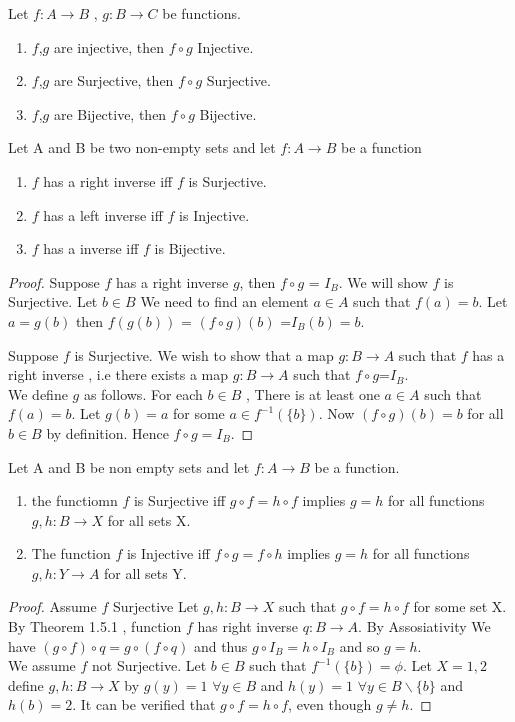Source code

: \documentclass[a4paper,english,12pt]{article}   	%
\begin{document}
\begin{lem}
Let $f \colon A \to B$ , $g \colon B \to C$ be functions.
\begin{enumerate}
\item  $f$,$g$ are injective, then $f \circ g$ Injective.
\item  $f$,$g$ are Surjective, then $f \circ g$ Surjective.
\item  $f$,$g$ are Bijective, then $f \circ g$ Bijective.
\end{enumerate}
\end{lem}
\begin{thm}
Let A and B be two non-empty sets and let $f \colon A \to B$ be a function
\begin{enumerate}
\item $f$ has a right inverse iff $f$ is Surjective.
\item $f$ has a left inverse iff $f$ is Injective.
\item $f$ has a inverse iff $f$ is Bijective.
\end{enumerate}
\end{thm}
\begin{proof} Suppose $f$ has a right inverse $g$, then 
$f \circ g$ = $I_{B}$. We will show $f$ is Surjective.
Let $b \in B$ We need to find an element $a \in A $ such that $f(a)=b$. Let $a=g(b)$ then $f(g(b))$ = $(f \circ g)(b)$ =$I_{B}(b)=b$.
\par
Suppose $f$ is Surjective. We wish to show that a map $g \colon B \to A$ such that $f$ has a right inverse , i.e there exists a map
$g \colon B \to A$ such that $f \circ g$=$I_{B}$.\\
We define $g$ as follows. For each $b \in B$ , There is at least one $a \in A$ such that $f(a)=b$. Let $g(b)=a$ for some $a \in f^{-1}(\{b\})$.
Now $(f \circ g)(b)=b$ for all $b \in B$ by definition. Hence $f \circ g = I_{B}$.

\end{proof} 
\begin{thm} Let A and B be non empty sets and let $f \colon A \to B$ be a function.
\begin{enumerate}
\item the functiomn $f$ is Surjective iff $g \circ f = h \circ f$ implies $g=h$ for all functions $g,h \colon B \to X$ for all sets X.
\item The function $f$ is Injective iff $f \circ g = f \circ h$ implies $g=h$ for all functions $g,h \colon Y \to A$ for all sets Y.
\end{enumerate}
\begin{proof}
Assume $f$ Surjective Let $g,h \colon B \to X$ such that $g \circ f = h \circ f$ for some set X. By Theorem 1.5.1 , function $f$ has right inverse $q \colon B \to A$. By Assosiativity We have $(g \circ f) \circ q = g \circ (f \circ q) $ and thus $g \circ I_{B} = h \circ I_{B}$ and so $g=h$.\\
We assume $f$ not Surjective. Let $b \in B$ such that $f^{-1}(\{b\})= \phi$. Let $X={1,2}$ define $g,h \colon B \to X$ by $g(y)=1$ $\forall y \in B$ and $h(y)=1$ $ \forall y \in B \backslash \{b\}$ and $h(b)=2$. It can be verified that $g \circ f = h \circ f$, even though $g \neq h$.
\end{proof}
\end{thm}
\end{document}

•••••

* [TASK OBJECTIVE]
Every line in the entries that contains the word "empty" should be counted, and the total stated alone.

* [SOLVED EXERCISE]
2